Chicago Works: Mika Horibuchi

How does a painting blur the line between art and object? Chicago Works artist Mika Horibuchi explains the tricks and slips in visual perception seen in her work during a tour of her studio.

Video Description


How does a painting blur the line between art and object? Chicago Works artist Mika Horibuchi explains the tricks and slips in visual perception seen in her work during a tour of her studio.


I’ve been thinking about edges of paintings as indicators of how we think about frames and framework, where an image stops and begins.

There’s a fake shadow that goes on, so this bottom part is much darker.

It makes it into more of an object, in a strange way.

So I’ve been looking for different duck-rabbits, and then taking that illustration and then turning them into physical rubber stamps. And then, painting the stamp.

All of my paintings are presenting themselves as objects in one way or another.

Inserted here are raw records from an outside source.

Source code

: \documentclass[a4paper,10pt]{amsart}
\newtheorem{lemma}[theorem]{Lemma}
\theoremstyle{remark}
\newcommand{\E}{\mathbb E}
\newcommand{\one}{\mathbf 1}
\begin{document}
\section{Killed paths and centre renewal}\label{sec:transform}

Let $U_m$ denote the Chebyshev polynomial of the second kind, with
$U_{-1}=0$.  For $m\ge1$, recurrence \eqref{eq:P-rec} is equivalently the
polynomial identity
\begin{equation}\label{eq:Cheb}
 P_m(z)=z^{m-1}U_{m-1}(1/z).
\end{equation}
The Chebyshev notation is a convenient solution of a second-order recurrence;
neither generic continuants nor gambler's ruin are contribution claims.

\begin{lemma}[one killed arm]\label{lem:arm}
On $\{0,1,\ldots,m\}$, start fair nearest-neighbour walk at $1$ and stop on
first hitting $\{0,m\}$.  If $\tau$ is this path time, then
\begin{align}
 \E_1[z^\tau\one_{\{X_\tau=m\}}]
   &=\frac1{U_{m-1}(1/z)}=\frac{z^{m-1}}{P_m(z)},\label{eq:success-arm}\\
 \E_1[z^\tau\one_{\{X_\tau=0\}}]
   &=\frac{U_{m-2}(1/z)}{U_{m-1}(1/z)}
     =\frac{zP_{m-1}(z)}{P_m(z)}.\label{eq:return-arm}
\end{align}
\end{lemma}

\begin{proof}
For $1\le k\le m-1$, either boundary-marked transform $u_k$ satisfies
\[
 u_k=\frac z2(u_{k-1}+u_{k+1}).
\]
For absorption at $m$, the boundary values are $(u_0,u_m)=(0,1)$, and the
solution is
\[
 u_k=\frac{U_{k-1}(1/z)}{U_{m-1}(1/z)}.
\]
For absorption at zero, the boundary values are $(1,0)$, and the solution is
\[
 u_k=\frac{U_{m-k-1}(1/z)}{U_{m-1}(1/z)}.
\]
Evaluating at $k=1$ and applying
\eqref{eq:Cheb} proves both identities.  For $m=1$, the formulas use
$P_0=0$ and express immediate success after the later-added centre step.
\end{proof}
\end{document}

Even with the watercolor paintings.

My grandmother, who lives in Japan, wanted to learn how to paint and draw.

And she’s never painted or drawn in her whole life.

I sent her some watercolors and basic brushes.

And then a few months later, she sent me these photographs in the mail.

Photographs of the paintings that she’s done become source material for a series of paintings that I started.

It’s paintings playing the role of objects. That screens, and curtains, too, aren’t meant to be looked at, rather, our inclination is to look through them.

It teeters back and forth this–these two realms of being both an image and an object or one or the other.